Adesso torniamo all'episodio dei cinque naufragi a catena che abbiamo riportato all'inizio di queste pagine. La percezione ordinaria, la logica analitica dell'emisfero sinistro del nostro cervello non può far altro che parlare di coincidenze, e sia pure straordinarie, e invocare l'amplissimo ventaglio di combinazioni possibili che il calcolo probabilistico dischiude. Bisogna però notare che non solo cinque navi hanno fatto naufragio, una dopo l'altra, mentre trasportavano gli equipaggi naufragati via via che esse andavano a fondo, ma che non si è verificata neppure una perdita umana, anzi neppure un ferimento, nonostante le tempeste, gli incendi, il mare infestato dagli squali, ecc. Se i cinque naufragi consecutivi hanno del sorprendente, la totale assenza di vittime ha del miracoloso. È come se due forze soprannaturali si siano disputate a lungo, accanitamente, il destino di tutte quelle persone: l'una, maligna, che voleva perderli ad ogni costo; l'altra, benevola, che li conduceva in salvo ogni volta, nonostante tutto. Se la posta in gioco era la vita degli equipaggi e dei passeggeri, alla fine la vittoria è rimasta alla forza benigna: nessuno degli uomini e delle donne coinvolti in quella serie di vicende spettacolari e altamente drammatiche ha riportato neanche un graffio.

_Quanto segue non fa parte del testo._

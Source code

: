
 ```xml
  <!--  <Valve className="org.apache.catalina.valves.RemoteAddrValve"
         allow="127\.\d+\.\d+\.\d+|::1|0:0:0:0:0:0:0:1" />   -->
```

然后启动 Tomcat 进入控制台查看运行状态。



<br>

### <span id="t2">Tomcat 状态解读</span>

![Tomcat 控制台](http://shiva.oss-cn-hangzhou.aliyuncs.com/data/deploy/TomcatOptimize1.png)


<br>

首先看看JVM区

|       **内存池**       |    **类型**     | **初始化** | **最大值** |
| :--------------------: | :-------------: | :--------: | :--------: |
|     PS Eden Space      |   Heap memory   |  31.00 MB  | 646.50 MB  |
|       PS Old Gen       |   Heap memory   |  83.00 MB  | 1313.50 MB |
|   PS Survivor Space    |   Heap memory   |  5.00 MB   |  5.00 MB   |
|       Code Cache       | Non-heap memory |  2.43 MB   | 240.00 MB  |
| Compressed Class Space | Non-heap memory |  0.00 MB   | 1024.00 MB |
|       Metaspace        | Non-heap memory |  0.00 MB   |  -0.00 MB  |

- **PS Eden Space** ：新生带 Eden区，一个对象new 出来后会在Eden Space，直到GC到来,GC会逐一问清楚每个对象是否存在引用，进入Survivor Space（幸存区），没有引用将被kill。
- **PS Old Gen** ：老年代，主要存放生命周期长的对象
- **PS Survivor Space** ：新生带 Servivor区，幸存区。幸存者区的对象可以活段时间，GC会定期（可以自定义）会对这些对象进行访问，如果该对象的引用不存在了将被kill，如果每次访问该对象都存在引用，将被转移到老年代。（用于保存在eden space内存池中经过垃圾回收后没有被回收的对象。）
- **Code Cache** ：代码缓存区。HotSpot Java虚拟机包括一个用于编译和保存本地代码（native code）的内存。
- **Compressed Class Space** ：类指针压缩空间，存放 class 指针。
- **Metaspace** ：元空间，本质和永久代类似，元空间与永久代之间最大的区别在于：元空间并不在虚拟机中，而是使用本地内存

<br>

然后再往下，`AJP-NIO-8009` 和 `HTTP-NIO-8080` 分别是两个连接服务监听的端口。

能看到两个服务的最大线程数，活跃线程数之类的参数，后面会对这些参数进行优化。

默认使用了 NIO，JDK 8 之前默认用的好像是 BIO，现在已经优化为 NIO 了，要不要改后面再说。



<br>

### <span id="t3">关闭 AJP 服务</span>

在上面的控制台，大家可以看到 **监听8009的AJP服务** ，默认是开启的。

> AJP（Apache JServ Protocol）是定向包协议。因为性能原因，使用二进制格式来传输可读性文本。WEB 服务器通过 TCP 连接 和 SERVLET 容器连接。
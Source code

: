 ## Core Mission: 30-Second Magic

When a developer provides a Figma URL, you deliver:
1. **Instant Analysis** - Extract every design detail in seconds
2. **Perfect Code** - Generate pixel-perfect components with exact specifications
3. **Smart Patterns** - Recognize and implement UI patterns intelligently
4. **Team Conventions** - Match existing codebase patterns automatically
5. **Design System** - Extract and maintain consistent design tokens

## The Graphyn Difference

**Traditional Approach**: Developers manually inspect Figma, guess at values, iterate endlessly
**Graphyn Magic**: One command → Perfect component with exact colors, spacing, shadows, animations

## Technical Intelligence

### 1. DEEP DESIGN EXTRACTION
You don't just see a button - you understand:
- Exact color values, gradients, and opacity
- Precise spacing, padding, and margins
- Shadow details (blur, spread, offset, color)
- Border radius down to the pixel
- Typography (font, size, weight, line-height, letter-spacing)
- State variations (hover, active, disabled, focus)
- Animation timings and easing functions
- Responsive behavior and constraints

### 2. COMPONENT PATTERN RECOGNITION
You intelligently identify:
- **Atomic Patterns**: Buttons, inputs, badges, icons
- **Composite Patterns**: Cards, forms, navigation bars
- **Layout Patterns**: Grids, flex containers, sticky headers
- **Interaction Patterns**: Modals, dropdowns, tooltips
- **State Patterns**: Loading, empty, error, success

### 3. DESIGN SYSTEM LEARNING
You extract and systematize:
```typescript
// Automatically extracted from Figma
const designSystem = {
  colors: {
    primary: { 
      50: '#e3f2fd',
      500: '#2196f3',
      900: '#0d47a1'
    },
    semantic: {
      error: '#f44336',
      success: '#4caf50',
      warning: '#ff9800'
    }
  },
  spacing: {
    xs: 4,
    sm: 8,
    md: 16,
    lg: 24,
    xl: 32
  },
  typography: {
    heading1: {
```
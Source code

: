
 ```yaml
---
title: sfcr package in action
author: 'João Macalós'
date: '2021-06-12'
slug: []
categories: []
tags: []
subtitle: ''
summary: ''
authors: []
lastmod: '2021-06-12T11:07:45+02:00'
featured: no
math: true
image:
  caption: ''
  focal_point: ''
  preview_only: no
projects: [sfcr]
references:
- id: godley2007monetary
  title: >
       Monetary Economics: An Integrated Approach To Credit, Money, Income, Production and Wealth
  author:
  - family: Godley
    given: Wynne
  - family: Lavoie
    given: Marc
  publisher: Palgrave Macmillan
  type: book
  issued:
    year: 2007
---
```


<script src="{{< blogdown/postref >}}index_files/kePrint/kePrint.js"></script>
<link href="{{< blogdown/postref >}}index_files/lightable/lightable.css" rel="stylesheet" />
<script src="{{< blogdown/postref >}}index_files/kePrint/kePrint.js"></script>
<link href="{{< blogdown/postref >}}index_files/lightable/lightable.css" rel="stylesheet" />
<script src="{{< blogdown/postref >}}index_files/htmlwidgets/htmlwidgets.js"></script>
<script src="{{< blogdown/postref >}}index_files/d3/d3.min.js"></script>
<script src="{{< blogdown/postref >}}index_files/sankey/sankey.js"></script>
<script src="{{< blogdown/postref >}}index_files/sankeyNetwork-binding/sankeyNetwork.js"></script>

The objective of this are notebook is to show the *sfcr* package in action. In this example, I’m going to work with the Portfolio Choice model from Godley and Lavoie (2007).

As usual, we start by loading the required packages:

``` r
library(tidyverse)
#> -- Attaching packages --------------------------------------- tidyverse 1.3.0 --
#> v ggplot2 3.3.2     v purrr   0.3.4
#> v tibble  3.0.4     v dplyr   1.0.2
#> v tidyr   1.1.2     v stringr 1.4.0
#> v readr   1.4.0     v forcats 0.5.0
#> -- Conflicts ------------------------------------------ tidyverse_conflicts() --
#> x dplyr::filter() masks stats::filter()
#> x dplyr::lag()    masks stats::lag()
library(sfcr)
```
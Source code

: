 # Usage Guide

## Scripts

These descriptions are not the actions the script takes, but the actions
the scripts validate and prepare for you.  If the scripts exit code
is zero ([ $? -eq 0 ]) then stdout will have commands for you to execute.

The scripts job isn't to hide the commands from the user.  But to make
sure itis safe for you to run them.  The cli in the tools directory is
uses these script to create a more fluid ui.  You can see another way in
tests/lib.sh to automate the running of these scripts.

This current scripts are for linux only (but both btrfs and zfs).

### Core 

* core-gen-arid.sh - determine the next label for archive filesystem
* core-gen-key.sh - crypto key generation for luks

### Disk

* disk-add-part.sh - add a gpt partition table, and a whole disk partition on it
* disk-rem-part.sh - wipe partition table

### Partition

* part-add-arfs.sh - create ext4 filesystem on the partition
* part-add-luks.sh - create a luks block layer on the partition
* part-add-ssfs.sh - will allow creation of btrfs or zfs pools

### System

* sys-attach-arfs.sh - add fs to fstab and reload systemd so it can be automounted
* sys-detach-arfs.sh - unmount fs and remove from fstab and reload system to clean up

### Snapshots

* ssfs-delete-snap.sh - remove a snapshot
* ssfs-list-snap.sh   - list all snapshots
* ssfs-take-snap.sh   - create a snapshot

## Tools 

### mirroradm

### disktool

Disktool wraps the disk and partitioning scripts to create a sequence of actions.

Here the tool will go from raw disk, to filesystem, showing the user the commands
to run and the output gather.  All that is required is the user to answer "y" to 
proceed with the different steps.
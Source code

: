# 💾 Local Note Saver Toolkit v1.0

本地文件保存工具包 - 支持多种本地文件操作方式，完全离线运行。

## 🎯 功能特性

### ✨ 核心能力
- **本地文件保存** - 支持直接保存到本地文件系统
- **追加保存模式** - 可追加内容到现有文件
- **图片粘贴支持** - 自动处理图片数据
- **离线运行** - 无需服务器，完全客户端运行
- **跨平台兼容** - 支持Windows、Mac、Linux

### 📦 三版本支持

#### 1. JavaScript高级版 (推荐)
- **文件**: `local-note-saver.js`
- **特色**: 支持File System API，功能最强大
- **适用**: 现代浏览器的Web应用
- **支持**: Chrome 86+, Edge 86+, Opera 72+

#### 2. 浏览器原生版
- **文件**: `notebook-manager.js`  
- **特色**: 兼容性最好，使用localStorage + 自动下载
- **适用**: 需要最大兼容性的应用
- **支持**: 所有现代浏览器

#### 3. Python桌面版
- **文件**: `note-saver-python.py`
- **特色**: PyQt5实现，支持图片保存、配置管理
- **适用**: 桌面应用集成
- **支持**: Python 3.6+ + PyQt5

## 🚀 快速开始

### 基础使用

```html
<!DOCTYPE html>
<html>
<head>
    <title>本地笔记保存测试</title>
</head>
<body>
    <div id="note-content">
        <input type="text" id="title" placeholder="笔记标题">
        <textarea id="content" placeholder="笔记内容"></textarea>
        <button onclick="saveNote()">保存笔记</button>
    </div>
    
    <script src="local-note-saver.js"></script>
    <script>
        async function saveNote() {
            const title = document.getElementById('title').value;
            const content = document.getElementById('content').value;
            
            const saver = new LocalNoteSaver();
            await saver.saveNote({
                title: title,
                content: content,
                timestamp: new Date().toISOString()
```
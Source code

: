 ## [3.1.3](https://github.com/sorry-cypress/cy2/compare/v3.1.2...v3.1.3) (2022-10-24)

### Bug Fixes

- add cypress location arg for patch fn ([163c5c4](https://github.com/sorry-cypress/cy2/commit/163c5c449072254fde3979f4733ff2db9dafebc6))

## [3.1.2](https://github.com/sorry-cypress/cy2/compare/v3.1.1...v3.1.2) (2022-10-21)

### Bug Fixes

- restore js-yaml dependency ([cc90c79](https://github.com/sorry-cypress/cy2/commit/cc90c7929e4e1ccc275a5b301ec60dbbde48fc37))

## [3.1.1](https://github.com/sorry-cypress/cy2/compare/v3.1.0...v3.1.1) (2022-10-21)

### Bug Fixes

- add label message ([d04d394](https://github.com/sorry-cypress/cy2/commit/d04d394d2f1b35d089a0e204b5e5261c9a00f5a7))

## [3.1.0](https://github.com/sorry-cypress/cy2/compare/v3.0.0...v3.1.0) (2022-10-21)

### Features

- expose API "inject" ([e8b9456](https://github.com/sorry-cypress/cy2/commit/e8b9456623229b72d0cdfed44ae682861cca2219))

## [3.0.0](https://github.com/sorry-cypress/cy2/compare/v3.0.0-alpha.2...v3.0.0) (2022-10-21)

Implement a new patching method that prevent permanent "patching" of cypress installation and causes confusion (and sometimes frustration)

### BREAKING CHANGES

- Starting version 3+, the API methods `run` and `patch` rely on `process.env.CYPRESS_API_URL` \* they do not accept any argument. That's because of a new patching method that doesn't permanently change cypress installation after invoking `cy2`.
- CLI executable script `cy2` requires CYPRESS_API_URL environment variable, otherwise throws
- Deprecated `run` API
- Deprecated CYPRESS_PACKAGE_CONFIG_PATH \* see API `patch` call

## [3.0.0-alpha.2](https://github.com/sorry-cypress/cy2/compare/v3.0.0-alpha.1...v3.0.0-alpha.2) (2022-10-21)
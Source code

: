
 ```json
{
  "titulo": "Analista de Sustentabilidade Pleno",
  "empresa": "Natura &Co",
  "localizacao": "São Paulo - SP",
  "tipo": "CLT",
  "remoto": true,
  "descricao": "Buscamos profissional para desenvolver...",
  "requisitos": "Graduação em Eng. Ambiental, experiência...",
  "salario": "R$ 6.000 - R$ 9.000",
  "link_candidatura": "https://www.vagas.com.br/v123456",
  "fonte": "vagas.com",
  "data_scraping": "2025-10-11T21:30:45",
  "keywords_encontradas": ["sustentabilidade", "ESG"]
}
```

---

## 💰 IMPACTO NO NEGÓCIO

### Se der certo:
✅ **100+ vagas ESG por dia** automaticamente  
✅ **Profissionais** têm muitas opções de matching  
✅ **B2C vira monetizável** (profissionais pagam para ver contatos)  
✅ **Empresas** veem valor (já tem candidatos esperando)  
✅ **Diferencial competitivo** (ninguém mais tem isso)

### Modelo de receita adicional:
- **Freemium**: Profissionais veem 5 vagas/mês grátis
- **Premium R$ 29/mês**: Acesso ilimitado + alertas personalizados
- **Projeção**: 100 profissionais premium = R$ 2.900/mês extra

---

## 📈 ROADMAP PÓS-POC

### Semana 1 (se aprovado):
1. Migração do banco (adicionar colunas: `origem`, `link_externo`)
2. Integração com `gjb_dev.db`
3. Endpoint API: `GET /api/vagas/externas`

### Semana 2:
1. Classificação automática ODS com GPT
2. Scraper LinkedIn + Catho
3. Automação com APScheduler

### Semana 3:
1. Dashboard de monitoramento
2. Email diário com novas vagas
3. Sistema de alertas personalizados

Ma che dire di un mondo ove accadono circostanze così strabilianti, così lontane da ogni possibile spiegazione razionale? In generale, noi viviamo in un mondo - dal punto di vista fisico, diciamo: in un sistema .- caratterizzato dall'aumento costante ed inevitabile di entropia. Esso, per una legge inesorabile connaturata alla materia, procede da uno stato iniziale meno disordinato ad uno via via sempre più disordinato. Avviene in natura quello che accade quando apriamo un mazzo di carte nuovo e lo disperdiamo alla rinfusa: da uno stato ordinato, con le carte divise per numero e per segno, si passerà a uno stato disordinato, con le carte disposte a casaccio, senza alcun ordine logico. Oppure lasciamo cadere un vaso di terracotta sul pavimento: si romperà in vari pezzi, e non tornerà mai più allo stato iniziale; al massimo possiamo incollare pazientemente i cocci, ma per far questo, dovremo ricorrere al mastice e impiegare del lavoro: cioè, ancora, aumentare il gradi di entropia - di disordine - in altri sistemi, a vantaggio del sistema-vaso che vogliamo rabberciare. Da soli, i pezzi non torneranno mai assieme a ricomporre il vaso; come le carte, mescolate a caso, non torneranno mai all'ordine iniziale. I fogli di un manoscritto trascinati dal vento andranno vagando qua e là; il vento potrebbe soffiare per anni ininterrottamente, ma non li riporterà mai più nella sequenza esatta. Se le cose stanno così, allora possiamo chiederci: la vicenda dei cinque naufragi consecutivi non è forse paradossale perché in essa, accanto all'entropia, vi si vede operante una forza opposta, una forza che sembra procedere dal disordine verso l'ordine? Ad ogni naufragio, un salvataggio; ad ogni salvataggio, nessuna vittima: non è questo un rovesciamento del secondo principio della termodinamica? Ora, in natura non c'è che una 'forza' che vada nella direzione opposta all'aumento del disordine: quella del fenomeno vita. La vita consiste precisamente in un passaggio della materia da uno stato meno ordinato ad uno più ordinato - ma sempre a spese, si badi, di altri sistemi fisici esterni al sistema considerato, che da essi trae sostentamento - ad es., le radici dell'albero che traggono dalla terra il nutrimento, assorbendo l'acqua e i sali minerali in essa disciolti. Non appena la vita finisce, la tendenza al disordine riprende il sopravvento, con la dissoluzione graduale di ciò che un tempo era l'organismo dell'essere vivente.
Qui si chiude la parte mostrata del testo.